In Palraj Versus The Divisional Controller, Nekrtc, the Supreme Court agreed with the order passed by the High Court but held that the percentage of functional disablement has to be modified from 20% to at least 35%, having regard to the Appellant's mobility on account of the medical treatment received after the accident and also because of the Appellant's loss of future earnings and also promotion.
 
In Oriental Insurance Co. Ltd. Versus Mohd. Nasir & Anr., the Supreme Court held that the distinction between the "permanent total disablement" and "permanent partial disablement" is that whereas former it is 100% disablement, in the latter it is only the disablement to the extent specified in the Schedule. Similar terms have been used in clauses (a) and (b) of paragraph 5 of the Second Schedule of the Motor Vehicle Act. It, by reference, incorporates the provisions of the First Schedule of the 1923 Act.

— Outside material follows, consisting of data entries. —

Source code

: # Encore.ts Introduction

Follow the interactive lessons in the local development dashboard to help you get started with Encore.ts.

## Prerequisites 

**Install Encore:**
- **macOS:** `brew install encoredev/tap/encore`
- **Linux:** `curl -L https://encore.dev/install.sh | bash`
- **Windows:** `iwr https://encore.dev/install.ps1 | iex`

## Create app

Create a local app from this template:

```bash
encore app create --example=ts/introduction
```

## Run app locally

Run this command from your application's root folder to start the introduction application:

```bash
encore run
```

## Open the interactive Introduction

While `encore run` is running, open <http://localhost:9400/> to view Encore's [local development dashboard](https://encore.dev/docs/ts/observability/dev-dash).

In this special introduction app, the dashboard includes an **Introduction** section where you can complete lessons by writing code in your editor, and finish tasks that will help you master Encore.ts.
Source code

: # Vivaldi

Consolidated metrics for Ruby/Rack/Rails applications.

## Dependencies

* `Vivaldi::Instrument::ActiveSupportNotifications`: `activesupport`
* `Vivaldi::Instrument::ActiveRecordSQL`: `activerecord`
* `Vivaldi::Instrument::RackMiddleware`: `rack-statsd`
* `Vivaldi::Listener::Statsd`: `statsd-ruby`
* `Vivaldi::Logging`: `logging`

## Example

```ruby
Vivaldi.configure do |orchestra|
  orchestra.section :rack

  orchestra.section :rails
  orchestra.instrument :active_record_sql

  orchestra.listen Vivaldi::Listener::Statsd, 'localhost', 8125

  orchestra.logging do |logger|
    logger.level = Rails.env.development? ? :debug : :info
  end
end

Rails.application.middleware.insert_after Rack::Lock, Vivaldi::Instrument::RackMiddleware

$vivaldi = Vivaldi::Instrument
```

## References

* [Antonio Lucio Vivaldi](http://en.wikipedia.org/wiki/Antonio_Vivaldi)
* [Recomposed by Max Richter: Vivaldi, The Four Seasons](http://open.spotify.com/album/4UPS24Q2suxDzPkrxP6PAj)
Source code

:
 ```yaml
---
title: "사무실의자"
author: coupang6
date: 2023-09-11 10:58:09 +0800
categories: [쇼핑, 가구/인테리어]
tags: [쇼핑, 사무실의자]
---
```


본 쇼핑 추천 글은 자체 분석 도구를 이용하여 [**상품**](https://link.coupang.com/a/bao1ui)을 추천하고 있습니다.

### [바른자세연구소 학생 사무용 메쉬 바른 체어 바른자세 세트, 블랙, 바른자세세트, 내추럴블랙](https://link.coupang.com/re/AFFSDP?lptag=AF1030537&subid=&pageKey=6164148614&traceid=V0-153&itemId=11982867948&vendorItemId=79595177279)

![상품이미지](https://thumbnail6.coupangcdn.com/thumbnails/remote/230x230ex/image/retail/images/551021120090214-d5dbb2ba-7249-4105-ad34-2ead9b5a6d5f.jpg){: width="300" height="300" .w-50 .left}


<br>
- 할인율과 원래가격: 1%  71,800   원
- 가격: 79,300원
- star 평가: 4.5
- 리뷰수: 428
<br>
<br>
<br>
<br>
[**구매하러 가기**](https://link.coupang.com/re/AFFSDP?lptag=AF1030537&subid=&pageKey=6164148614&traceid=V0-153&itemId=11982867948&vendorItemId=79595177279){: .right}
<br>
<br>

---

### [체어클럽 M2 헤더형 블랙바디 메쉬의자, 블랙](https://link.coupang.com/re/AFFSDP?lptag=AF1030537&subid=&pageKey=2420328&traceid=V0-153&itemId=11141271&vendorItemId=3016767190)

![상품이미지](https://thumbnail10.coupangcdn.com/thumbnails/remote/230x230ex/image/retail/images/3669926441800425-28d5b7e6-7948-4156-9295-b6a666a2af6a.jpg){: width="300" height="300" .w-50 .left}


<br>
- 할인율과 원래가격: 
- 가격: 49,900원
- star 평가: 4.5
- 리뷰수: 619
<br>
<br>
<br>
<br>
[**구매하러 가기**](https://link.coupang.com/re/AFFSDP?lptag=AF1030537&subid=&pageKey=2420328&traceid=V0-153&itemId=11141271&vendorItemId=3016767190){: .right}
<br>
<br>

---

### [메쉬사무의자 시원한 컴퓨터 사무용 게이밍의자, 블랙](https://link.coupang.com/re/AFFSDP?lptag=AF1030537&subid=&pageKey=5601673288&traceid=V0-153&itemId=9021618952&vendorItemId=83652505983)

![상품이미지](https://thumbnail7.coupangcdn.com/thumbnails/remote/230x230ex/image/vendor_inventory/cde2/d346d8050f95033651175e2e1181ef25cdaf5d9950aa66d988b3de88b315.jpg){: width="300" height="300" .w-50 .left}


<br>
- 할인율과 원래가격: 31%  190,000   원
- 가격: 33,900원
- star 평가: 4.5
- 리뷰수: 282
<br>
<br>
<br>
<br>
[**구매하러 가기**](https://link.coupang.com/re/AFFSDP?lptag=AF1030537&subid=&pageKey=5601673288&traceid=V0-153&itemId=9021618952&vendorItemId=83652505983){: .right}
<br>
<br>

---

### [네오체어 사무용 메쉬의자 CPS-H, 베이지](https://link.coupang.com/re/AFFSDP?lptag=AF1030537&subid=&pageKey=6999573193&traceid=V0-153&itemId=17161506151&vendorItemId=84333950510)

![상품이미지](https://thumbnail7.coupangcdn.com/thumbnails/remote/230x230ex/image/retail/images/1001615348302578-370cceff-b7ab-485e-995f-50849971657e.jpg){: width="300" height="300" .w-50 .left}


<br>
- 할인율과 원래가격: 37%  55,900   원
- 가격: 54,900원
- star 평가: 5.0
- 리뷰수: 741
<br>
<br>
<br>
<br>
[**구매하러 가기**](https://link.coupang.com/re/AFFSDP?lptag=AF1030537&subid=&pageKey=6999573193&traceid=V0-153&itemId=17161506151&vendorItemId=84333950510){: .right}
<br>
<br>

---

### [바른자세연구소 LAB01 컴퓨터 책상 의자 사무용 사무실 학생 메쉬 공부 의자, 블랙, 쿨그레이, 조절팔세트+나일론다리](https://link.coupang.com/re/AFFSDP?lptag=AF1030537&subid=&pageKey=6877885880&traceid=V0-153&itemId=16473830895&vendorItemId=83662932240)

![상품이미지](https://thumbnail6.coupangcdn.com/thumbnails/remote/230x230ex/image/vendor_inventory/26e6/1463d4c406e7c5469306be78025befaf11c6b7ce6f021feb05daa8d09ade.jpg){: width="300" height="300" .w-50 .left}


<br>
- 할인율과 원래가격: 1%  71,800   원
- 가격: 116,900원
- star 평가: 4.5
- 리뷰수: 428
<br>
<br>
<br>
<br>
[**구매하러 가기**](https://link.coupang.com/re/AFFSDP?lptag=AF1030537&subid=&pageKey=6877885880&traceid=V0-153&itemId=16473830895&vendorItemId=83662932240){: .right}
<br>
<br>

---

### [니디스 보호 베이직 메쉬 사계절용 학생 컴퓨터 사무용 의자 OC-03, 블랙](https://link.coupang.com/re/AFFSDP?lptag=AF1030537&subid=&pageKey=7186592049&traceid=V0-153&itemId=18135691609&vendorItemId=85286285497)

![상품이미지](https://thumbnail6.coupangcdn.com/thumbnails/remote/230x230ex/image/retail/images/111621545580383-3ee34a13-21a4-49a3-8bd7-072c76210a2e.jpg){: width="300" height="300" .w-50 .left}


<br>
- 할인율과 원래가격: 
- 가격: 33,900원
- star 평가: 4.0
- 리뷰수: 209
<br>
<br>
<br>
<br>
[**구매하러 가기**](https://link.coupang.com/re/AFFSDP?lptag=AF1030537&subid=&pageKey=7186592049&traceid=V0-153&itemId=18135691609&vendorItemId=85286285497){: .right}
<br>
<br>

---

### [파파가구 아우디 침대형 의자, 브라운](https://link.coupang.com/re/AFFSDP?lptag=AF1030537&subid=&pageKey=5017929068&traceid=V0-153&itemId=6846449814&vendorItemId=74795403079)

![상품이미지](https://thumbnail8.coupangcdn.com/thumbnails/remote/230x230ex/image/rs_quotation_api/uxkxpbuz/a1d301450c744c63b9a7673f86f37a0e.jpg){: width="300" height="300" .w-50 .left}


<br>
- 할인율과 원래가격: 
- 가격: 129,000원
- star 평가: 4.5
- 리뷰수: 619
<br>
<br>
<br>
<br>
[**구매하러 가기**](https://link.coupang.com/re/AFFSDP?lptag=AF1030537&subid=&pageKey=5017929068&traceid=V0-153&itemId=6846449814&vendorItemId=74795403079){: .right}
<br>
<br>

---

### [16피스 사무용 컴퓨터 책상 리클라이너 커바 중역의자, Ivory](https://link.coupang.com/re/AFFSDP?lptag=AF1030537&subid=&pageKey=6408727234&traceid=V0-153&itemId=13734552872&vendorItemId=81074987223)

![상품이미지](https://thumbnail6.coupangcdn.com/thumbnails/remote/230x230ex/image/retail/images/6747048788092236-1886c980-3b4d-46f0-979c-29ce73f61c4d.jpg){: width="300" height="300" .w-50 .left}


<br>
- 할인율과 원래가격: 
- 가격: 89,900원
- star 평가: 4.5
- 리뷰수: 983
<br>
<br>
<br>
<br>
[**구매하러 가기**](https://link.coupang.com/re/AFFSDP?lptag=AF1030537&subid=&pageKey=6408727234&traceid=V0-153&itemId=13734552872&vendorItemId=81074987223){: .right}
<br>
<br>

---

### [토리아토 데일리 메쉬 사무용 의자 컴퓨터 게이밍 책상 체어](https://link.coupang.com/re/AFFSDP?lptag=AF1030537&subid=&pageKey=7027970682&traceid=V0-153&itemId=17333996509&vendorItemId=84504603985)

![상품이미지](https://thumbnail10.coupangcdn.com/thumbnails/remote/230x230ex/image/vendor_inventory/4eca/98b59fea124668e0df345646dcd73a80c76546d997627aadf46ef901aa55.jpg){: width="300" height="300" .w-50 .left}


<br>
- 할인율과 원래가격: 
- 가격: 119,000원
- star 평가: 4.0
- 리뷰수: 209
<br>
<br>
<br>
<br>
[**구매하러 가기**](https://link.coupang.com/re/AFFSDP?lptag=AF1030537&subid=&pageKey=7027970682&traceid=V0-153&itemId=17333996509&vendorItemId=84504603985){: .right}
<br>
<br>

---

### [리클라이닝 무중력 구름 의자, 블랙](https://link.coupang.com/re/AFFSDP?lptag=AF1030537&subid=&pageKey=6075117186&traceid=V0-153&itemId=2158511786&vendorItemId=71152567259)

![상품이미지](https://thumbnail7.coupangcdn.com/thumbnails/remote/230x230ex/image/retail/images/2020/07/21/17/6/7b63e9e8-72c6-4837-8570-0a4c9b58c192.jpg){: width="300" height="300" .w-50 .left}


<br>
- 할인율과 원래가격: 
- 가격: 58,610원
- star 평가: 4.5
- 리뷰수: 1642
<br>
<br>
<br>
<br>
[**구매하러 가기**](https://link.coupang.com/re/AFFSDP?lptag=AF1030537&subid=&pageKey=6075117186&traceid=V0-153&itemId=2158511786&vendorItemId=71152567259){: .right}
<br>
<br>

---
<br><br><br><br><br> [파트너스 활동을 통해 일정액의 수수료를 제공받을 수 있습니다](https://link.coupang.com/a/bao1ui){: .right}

Indisputably, therefore, the Note appended thereto would not only be applicable to the cases failing under the 1923 Act but apply to the cases which fall under the 1988 Act as well.
 
On 11.02.2005, while the Respondent was driving a truck he met with an accident and sustained injuries.He was admitted to Hospital in Cuttack where the left leg of the Respondent was amputated.He spent Rs.1.25 lakh on his treatment and claimed insurance under the Janta Personal Accident Insurance Policy.There is no dispute that the Policy of Rs.4 lakh was issued by the Petitioner.The Petitioner did not pay the claim.However, before the State Commission, the Petitioner admitted that the Insurance Company was liable to pay Rs.2 lakh to the Respondent under the Policy, i.e., 50% of the sum assured. The certificate issued by the CMO, Government Hospital, Rourkela shows that it is a case of mid-thigh amputation of left leg.On account of the amputation of the left leg, the Petitioner was rendered unfit for the work of driving which was his main occupation and source of livelihood before the accident.Amputation of his left leg rendered him unfit for the work of a driver, which he was performing at the time of accident resulting in the said disablement.He lost 100% of his earning capacity as a lorry driver.The ratio of the judgment of Apex Court in "Pratap Narain Singh Deo vs. Srinivas Sabata & Anr. [AIR 1976 SC 222]" as well as "S. Suresh vs. Oriental Insurance Co. Ltd. & Anr. [Civil Appeal 7641 of 2009]" is squarely applicable to the facts of this case.
 
In view of the above, the present Revision Petition is dismissed and orders passed by the State Commission as well as the District Forum are confirmed.